__What is needed__. The data below is to be written out exactly, with no pictures.

[Items from a dataset]
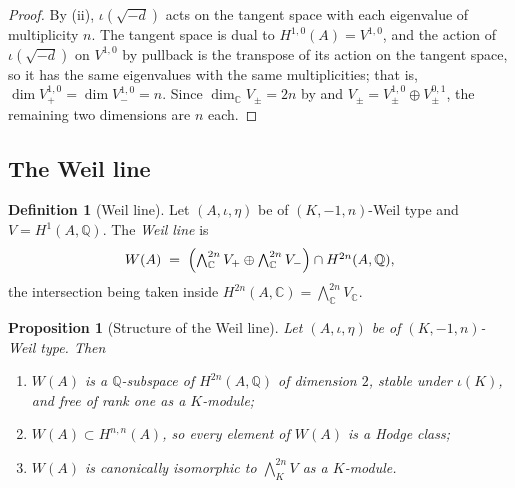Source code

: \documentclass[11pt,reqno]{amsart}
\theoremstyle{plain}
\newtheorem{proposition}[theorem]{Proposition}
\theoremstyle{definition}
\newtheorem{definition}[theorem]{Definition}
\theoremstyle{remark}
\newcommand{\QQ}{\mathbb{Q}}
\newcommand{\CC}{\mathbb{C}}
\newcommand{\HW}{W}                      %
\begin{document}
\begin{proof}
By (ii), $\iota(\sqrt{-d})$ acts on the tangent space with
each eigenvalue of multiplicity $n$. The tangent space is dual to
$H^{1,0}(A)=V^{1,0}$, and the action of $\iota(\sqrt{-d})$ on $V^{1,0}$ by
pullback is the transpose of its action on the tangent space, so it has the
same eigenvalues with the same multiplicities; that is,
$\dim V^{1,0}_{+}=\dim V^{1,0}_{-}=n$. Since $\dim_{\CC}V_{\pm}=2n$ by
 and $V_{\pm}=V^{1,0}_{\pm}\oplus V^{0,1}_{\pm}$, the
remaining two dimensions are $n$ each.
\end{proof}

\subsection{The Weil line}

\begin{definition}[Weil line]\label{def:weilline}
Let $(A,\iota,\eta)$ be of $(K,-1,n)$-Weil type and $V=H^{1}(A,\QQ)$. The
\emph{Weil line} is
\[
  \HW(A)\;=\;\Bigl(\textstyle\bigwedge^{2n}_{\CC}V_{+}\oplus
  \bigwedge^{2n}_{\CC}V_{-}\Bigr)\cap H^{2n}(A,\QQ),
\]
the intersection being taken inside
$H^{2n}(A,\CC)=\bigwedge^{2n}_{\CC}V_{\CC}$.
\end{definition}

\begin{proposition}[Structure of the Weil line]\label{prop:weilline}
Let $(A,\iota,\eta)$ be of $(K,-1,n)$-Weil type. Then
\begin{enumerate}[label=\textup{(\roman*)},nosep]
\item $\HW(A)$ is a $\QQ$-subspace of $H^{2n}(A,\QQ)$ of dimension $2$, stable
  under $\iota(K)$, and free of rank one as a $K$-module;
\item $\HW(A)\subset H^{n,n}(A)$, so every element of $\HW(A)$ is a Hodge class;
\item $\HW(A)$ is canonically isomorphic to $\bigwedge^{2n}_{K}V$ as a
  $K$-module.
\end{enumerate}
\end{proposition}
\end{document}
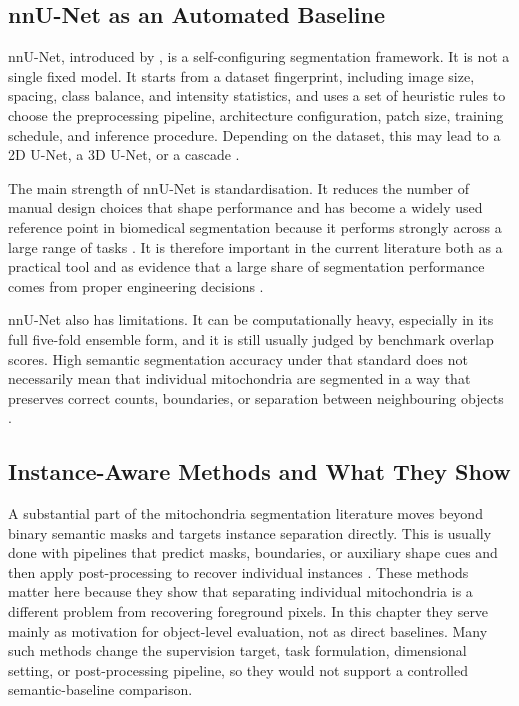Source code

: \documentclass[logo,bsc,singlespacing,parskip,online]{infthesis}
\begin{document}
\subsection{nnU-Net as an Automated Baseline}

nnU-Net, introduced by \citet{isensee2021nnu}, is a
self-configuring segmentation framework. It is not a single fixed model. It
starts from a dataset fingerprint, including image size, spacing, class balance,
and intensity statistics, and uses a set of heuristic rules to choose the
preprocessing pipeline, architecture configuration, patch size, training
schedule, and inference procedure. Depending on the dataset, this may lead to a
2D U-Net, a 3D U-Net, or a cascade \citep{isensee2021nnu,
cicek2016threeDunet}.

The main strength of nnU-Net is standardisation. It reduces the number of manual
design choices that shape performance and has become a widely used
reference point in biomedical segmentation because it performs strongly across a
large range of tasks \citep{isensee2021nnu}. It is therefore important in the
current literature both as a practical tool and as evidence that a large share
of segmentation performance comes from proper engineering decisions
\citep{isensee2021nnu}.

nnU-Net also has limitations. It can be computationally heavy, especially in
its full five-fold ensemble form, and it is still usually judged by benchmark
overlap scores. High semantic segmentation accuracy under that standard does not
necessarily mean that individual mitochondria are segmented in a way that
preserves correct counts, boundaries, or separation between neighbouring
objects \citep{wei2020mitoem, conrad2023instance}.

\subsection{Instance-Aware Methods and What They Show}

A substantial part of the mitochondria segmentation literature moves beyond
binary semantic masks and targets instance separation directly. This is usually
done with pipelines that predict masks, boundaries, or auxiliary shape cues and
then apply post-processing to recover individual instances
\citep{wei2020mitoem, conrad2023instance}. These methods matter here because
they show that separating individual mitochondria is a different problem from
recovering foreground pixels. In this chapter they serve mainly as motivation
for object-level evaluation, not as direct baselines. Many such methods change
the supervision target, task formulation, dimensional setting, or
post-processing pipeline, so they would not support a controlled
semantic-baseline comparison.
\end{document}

__Solution to this exercise__.
Source code

: \documentclass[11pt,reqno]{amsart}
\theoremstyle{plain}
\newtheorem{proposition}[theorem]{Proposition}
\theoremstyle{definition}
\newtheorem{definition}[theorem]{Definition}
\theoremstyle{remark}
\newcommand{\QQ}{\mathbb{Q}}
\newcommand{\CC}{\mathbb{C}}
\newcommand{\HW}{W}                      %
\begin{document}
\begin{proof}
By (ii), $\iota(\sqrt{-d})$ acts on the tangent space with
each eigenvalue of multiplicity $n$. The tangent space is dual to
$H^{1,0}(A)=V^{1,0}$, and the action of $\iota(\sqrt{-d})$ on $V^{1,0}$ by
pullback is the transpose of its action on the tangent space, so it has the
same eigenvalues with the same multiplicities; that is,
$\dim V^{1,0}_{+}=\dim V^{1,0}_{-}=n$. Since $\dim_{\CC}V_{\pm}=2n$ by
 and $V_{\pm}=V^{1,0}_{\pm}\oplus V^{0,1}_{\pm}$, the
remaining two dimensions are $n$ each.
\end{proof}

\subsection{The Weil line}

\begin{definition}[Weil line]\label{def:weilline}
Let $(A,\iota,\eta)$ be of $(K,-1,n)$-Weil type and $V=H^{1}(A,\QQ)$. The
\emph{Weil line} is
\[
  \HW(A)\;=\;\Bigl(\textstyle\bigwedge^{2n}_{\CC}V_{+}\oplus
  \bigwedge^{2n}_{\CC}V_{-}\Bigr)\cap H^{2n}(A,\QQ),
\]
the intersection being taken inside
$H^{2n}(A,\CC)=\bigwedge^{2n}_{\CC}V_{\CC}$.
\end{definition}

\begin{proposition}[Structure of the Weil line]\label{prop:weilline}
Let $(A,\iota,\eta)$ be of $(K,-1,n)$-Weil type. Then
\begin{enumerate}[label=\textup{(\roman*)},nosep]
\item $\HW(A)$ is a $\QQ$-subspace of $H^{2n}(A,\QQ)$ of dimension $2$, stable
  under $\iota(K)$, and free of rank one as a $K$-module;
\item $\HW(A)\subset H^{n,n}(A)$, so every element of $\HW(A)$ is a Hodge class;
\item $\HW(A)$ is canonically isomorphic to $\bigwedge^{2n}_{K}V$ as a
  $K$-module.
\end{enumerate}
\end{proposition}
\end{document}
Source code

: \documentclass[logo,bsc,singlespacing,parskip,online]{infthesis}
\begin{document}
\subsection{nnU-Net as an Automated Baseline}

nnU-Net, introduced by \citet{isensee2021nnu}, is a
self-configuring segmentation framework. It is not a single fixed model. It
starts from a dataset fingerprint, including image size, spacing, class balance,
and intensity statistics, and uses a set of heuristic rules to choose the
preprocessing pipeline, architecture configuration, patch size, training
schedule, and inference procedure. Depending on the dataset, this may lead to a
2D U-Net, a 3D U-Net, or a cascade \citep{isensee2021nnu,
cicek2016threeDunet}.

The main strength of nnU-Net is standardisation. It reduces the number of manual
design choices that shape performance and has become a widely used
reference point in biomedical segmentation because it performs strongly across a
large range of tasks \citep{isensee2021nnu}. It is therefore important in the
current literature both as a practical tool and as evidence that a large share
of segmentation performance comes from proper engineering decisions
\citep{isensee2021nnu}.

nnU-Net also has limitations. It can be computationally heavy, especially in
its full five-fold ensemble form, and it is still usually judged by benchmark
overlap scores. High semantic segmentation accuracy under that standard does not
necessarily mean that individual mitochondria are segmented in a way that
preserves correct counts, boundaries, or separation between neighbouring
objects \citep{wei2020mitoem, conrad2023instance}.

\subsection{Instance-Aware Methods and What They Show}

A substantial part of the mitochondria segmentation literature moves beyond
binary semantic masks and targets instance separation directly. This is usually
done with pipelines that predict masks, boundaries, or auxiliary shape cues and
then apply post-processing to recover individual instances
\citep{wei2020mitoem, conrad2023instance}. These methods matter here because
they show that separating individual mitochondria is a different problem from
recovering foreground pixels. In this chapter they serve mainly as motivation
for object-level evaluation, not as direct baselines. Many such methods change
the supervision target, task formulation, dimensional setting, or
post-processing pipeline, so they would not support a controlled
semantic-baseline comparison.
\end{document}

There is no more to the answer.